The tear through the protective layer 1720 can be in locations that correspond to interfaces between the adhesive layer 108 and the protective layer 1720. For example, the protective layer 1720 tears at the outer edges of the locations where the adhesive layer 108 contacts, overlaps, or chemically bonds to the protective layer 1720. Although not shown in FIG. 17, the adhesive layer 108 may extend upward in FIG. 17 on opposite sides of the layers 424, 530 and contact the protective layer 1720 (due to the label assembly 1700 being inverted from the perspective shown in FIG. 17 while the adhesive layer 108 is applied or printed). The outer lateral edges of the contact between the adhesive layer 108 and the protective layer 1720 are where the protective layer 1720 tears into different sections, with the section of the protective layer 1720 that overlaps, overlays, or contacts the adhesive layer 108 being removed from the carrier 1702 while other sections of the protective layer 1720 remain on the carrier layer 1702.

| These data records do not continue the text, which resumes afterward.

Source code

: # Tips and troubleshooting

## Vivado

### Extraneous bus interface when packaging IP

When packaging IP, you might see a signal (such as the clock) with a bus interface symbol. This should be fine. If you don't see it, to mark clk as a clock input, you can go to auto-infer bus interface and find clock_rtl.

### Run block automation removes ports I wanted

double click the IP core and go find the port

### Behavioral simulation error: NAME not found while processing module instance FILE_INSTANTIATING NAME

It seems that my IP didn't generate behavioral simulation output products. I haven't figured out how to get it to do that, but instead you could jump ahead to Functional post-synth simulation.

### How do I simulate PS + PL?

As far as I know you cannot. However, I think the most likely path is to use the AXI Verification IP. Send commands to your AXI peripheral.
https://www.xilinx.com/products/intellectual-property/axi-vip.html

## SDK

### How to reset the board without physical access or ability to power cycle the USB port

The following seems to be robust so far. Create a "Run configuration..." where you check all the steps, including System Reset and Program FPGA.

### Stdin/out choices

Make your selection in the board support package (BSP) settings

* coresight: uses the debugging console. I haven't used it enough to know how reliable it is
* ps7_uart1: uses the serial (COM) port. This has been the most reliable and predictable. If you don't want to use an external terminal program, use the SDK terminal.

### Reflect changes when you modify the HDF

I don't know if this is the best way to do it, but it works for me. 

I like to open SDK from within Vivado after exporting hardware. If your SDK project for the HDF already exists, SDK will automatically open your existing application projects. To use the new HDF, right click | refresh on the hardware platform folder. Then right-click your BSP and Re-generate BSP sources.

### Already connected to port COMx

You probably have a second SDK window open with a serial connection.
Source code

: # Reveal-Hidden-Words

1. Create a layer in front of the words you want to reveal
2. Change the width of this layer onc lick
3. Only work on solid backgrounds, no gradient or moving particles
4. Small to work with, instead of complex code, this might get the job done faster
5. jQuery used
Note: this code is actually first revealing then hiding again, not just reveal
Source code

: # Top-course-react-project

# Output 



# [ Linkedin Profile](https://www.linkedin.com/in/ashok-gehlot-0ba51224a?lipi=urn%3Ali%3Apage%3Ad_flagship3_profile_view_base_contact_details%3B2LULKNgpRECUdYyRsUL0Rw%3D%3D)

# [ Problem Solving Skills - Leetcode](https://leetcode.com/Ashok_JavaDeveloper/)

When the label assembly 1700 is heated in combination with pressure using the chemically compatible adhesive layer 108, the chemical-physical interactions 1510 between the protective layer 1720 and the adhesive layer 108 create a complete film encapsulation of the digital design layer 424 and non-digitally printed design layer (e.g., the layer 530). These design layers 424, 530 are completely sealed within and between (e.g., encapsulated) the protective layer 1720 and the adhesive layer 108, as described above.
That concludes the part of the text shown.